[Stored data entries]
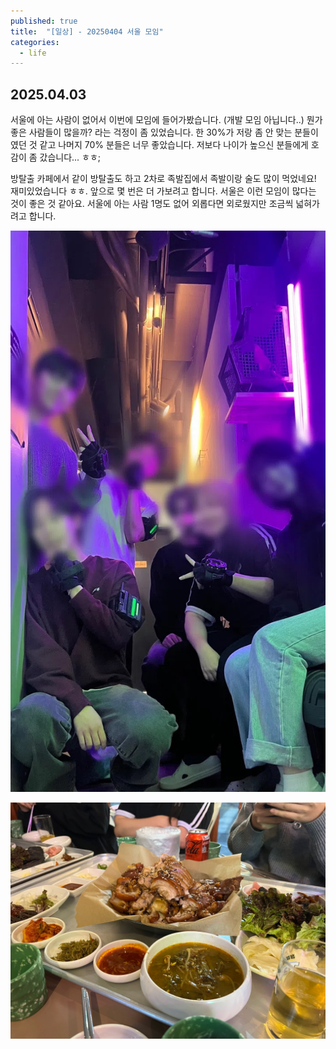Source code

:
 ```yaml
---
published: true
title:  "[일상] - 20250404 서울 모임"
categories:
  - life
---
```


## 2025.04.03

서울에 아는 사람이 없어서 이번에 모임에 들어가봤습니다. (개발 모임 아닙니다..) 
뭔가 좋은 사람들이 많을까? 라는 걱정이 좀 있었습니다. 한 30%가 저랑 좀 안 맞는 분들이였던 것 같고 나머지 70% 분들은 너무 좋았습니다.
저보다 나이가 높으신 분들에게 호감이 좀 갔습니다... ㅎㅎ;

방탈출 카페에서 같이 방탈출도 하고 2차로 족발집에서 족발이랑 술도 많이 먹었네요! 재미있었습니다 ㅎㅎ.
앞으로 몇 번은 더 가보려고 합니다. 서울은 이런 모임이 많다는 것이 좋은 것 같아요.
서울에 아는 사람 1명도 없어 외롭다면 외로웠지만 조금씩 넓혀가려고 합니다.

![](https://github.com/02ggang9/02ggang9.github.io/blob/2aa7a988d172398704dcabae695da076673772d7/_posts/life/202504/life1-2.jpeg?raw=true)

![](https://github.com/02ggang9/02ggang9.github.io/blob/2aa7a988d172398704dcabae695da076673772d7/_posts/life/202504/life1-1.jpeg?raw=true)
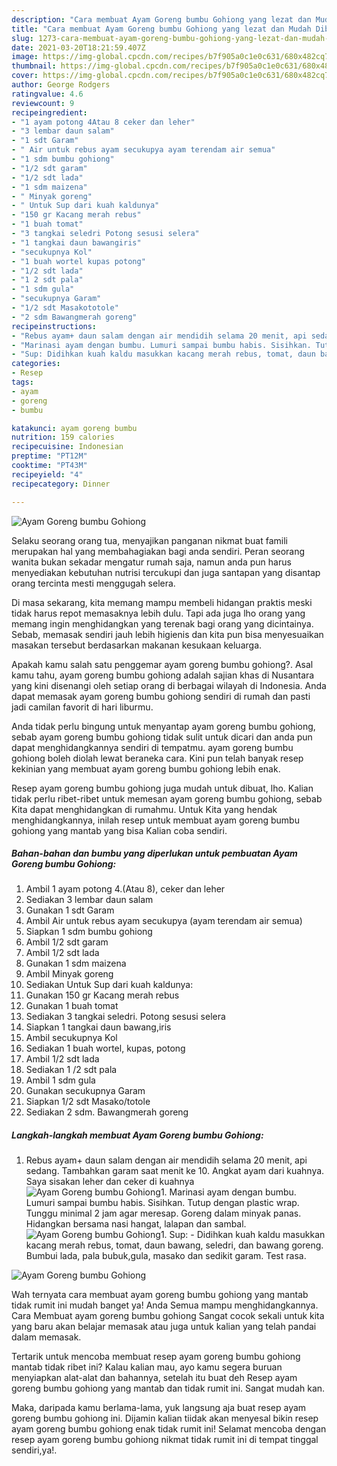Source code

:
 ```yaml
---
description: "Cara membuat Ayam Goreng bumbu Gohiong yang lezat dan Mudah Dibuat"
title: "Cara membuat Ayam Goreng bumbu Gohiong yang lezat dan Mudah Dibuat"
slug: 1273-cara-membuat-ayam-goreng-bumbu-gohiong-yang-lezat-dan-mudah-dibuat
date: 2021-03-20T18:21:59.407Z
image: https://img-global.cpcdn.com/recipes/b7f905a0c1e0c631/680x482cq70/ayam-goreng-bumbu-gohiong-foto-resep-utama.jpg
thumbnail: https://img-global.cpcdn.com/recipes/b7f905a0c1e0c631/680x482cq70/ayam-goreng-bumbu-gohiong-foto-resep-utama.jpg
cover: https://img-global.cpcdn.com/recipes/b7f905a0c1e0c631/680x482cq70/ayam-goreng-bumbu-gohiong-foto-resep-utama.jpg
author: George Rodgers
ratingvalue: 4.6
reviewcount: 9
recipeingredient:
- "1 ayam potong 4Atau 8 ceker dan leher"
- "3 lembar daun salam"
- "1 sdt Garam"
- " Air untuk rebus ayam secukupya ayam terendam air semua"
- "1 sdm bumbu gohiong"
- "1/2 sdt garam"
- "1/2 sdt lada"
- "1 sdm maizena"
- " Minyak goreng"
- " Untuk Sup dari kuah kaldunya"
- "150 gr Kacang merah rebus"
- "1 buah tomat"
- "3 tangkai seledri Potong sesusi selera"
- "1 tangkai daun bawangiris"
- "secukupnya Kol"
- "1 buah wortel kupas potong"
- "1/2 sdt lada"
- "1 2 sdt pala"
- "1 sdm gula"
- "secukupnya Garam"
- "1/2 sdt Masakototole"
- "2 sdm Bawangmerah goreng"
recipeinstructions:
- "Rebus ayam+ daun salam dengan air mendidih selama 20 menit, api sedang. Tambahkan garam saat menit ke 10. Angkat ayam dari kuahnya. Saya sisakan leher dan ceker di kuahnya"
- "Marinasi ayam dengan bumbu. Lumuri sampai bumbu habis. Sisihkan. Tutup dengan plastic wrap. Tunggu minimal 2 jam agar meresap. Goreng dalam minyak panas. Hidangkan bersama nasi hangat, lalapan dan sambal."
- "Sup: Didihkan kuah kaldu masukkan kacang merah rebus, tomat, daun bawang, seledri, dan bawang goreng. Bumbui lada, pala bubuk,gula, masako dan sedikit garam. Test rasa."
categories:
- Resep
tags:
- ayam
- goreng
- bumbu

katakunci: ayam goreng bumbu 
nutrition: 159 calories
recipecuisine: Indonesian
preptime: "PT12M"
cooktime: "PT43M"
recipeyield: "4"
recipecategory: Dinner

---
```



![Ayam Goreng bumbu Gohiong](https://img-global.cpcdn.com/recipes/b7f905a0c1e0c631/680x482cq70/ayam-goreng-bumbu-gohiong-foto-resep-utama.jpg)

Selaku seorang orang tua, menyajikan panganan nikmat buat famili merupakan hal yang membahagiakan bagi anda sendiri. Peran seorang  wanita bukan sekadar mengatur rumah saja, namun anda pun harus menyediakan kebutuhan nutrisi tercukupi dan juga santapan yang disantap orang tercinta mesti menggugah selera.

Di masa  sekarang, kita memang mampu membeli hidangan praktis meski tidak harus repot memasaknya lebih dulu. Tapi ada juga lho orang yang memang ingin menghidangkan yang terenak bagi orang yang dicintainya. Sebab, memasak sendiri jauh lebih higienis dan kita pun bisa menyesuaikan masakan tersebut berdasarkan makanan kesukaan keluarga. 



Apakah kamu salah satu penggemar ayam goreng bumbu gohiong?. Asal kamu tahu, ayam goreng bumbu gohiong adalah sajian khas di Nusantara yang kini disenangi oleh setiap orang di berbagai wilayah di Indonesia. Anda dapat memasak ayam goreng bumbu gohiong sendiri di rumah dan pasti jadi camilan favorit di hari liburmu.

Anda tidak perlu bingung untuk menyantap ayam goreng bumbu gohiong, sebab ayam goreng bumbu gohiong tidak sulit untuk dicari dan anda pun dapat menghidangkannya sendiri di tempatmu. ayam goreng bumbu gohiong boleh diolah lewat beraneka cara. Kini pun telah banyak resep kekinian yang membuat ayam goreng bumbu gohiong lebih enak.

Resep ayam goreng bumbu gohiong juga mudah untuk dibuat, lho. Kalian tidak perlu ribet-ribet untuk memesan ayam goreng bumbu gohiong, sebab Kita dapat menghidangkan di rumahmu. Untuk Kita yang hendak menghidangkannya, inilah resep untuk membuat ayam goreng bumbu gohiong yang mantab yang bisa Kalian coba sendiri.

<!--inarticleads1-->

##### Bahan-bahan dan bumbu yang diperlukan untuk pembuatan Ayam Goreng bumbu Gohiong:

1. Ambil 1 ayam potong 4.(Atau 8), ceker dan leher
1. Sediakan 3 lembar daun salam
1. Gunakan 1 sdt Garam
1. Ambil  Air untuk rebus ayam secukupya (ayam terendam air semua)
1. Siapkan 1 sdm bumbu gohiong
1. Ambil 1/2 sdt garam
1. Ambil 1/2 sdt lada
1. Gunakan 1 sdm maizena
1. Ambil  Minyak goreng
1. Sediakan  Untuk Sup dari kuah kaldunya:
1. Gunakan 150 gr Kacang merah rebus
1. Gunakan 1 buah tomat
1. Sediakan 3 tangkai seledri. Potong sesusi selera
1. Siapkan 1 tangkai daun bawang,iris
1. Ambil secukupnya Kol
1. Sediakan 1 buah wortel, kupas, potong
1. Ambil 1/2 sdt lada
1. Sediakan 1 /2 sdt pala
1. Ambil 1 sdm gula
1. Gunakan secukupnya Garam
1. Siapkan 1/2 sdt Masako/totole
1. Sediakan 2 sdm. Bawangmerah goreng




<!--inarticleads2-->

##### Langkah-langkah membuat Ayam Goreng bumbu Gohiong:

1. Rebus ayam+ daun salam dengan air mendidih selama 20 menit, api sedang. Tambahkan garam saat menit ke 10. Angkat ayam dari kuahnya. Saya sisakan leher dan ceker di kuahnya
<img src="//assets-global.cpcdn.com/assets/icons/button_play-2c75c40dde080a61004c1f40b05d8f140eaff45d7e9e6481dc71c63d2e7c4909.png" alt="Ayam Goreng bumbu Gohiong">1. Marinasi ayam dengan bumbu. Lumuri sampai bumbu habis. Sisihkan. Tutup dengan plastic wrap. Tunggu minimal 2 jam agar meresap. Goreng dalam minyak panas. Hidangkan bersama nasi hangat, lalapan dan sambal.
<img src="//assets-global.cpcdn.com/assets/icons/button_play-2c75c40dde080a61004c1f40b05d8f140eaff45d7e9e6481dc71c63d2e7c4909.png" alt="Ayam Goreng bumbu Gohiong">1. Sup: - Didihkan kuah kaldu masukkan kacang merah rebus, tomat, daun bawang, seledri, dan bawang goreng. Bumbui lada, pala bubuk,gula, masako dan sedikit garam. Test rasa.
<img src="//assets-global.cpcdn.com/assets/icons/button_play-2c75c40dde080a61004c1f40b05d8f140eaff45d7e9e6481dc71c63d2e7c4909.png" alt="Ayam Goreng bumbu Gohiong">



Wah ternyata cara membuat ayam goreng bumbu gohiong yang mantab tidak rumit ini mudah banget ya! Anda Semua mampu menghidangkannya. Cara Membuat ayam goreng bumbu gohiong Sangat cocok sekali untuk kita yang baru akan belajar memasak atau juga untuk kalian yang telah pandai dalam memasak.

Tertarik untuk mencoba membuat resep ayam goreng bumbu gohiong mantab tidak ribet ini? Kalau kalian mau, ayo kamu segera buruan menyiapkan alat-alat dan bahannya, setelah itu buat deh Resep ayam goreng bumbu gohiong yang mantab dan tidak rumit ini. Sangat mudah kan. 

Maka, daripada kamu berlama-lama, yuk langsung aja buat resep ayam goreng bumbu gohiong ini. Dijamin kalian tiidak akan menyesal bikin resep ayam goreng bumbu gohiong enak tidak rumit ini! Selamat mencoba dengan resep ayam goreng bumbu gohiong nikmat tidak rumit ini di tempat tinggal sendiri,ya!.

--- YOUR TASK ---
Looking at the records above, say how many lines hold the string "foto". Write nothing but the number.

--- SOLUTION TO THIS PROBLEM ---
4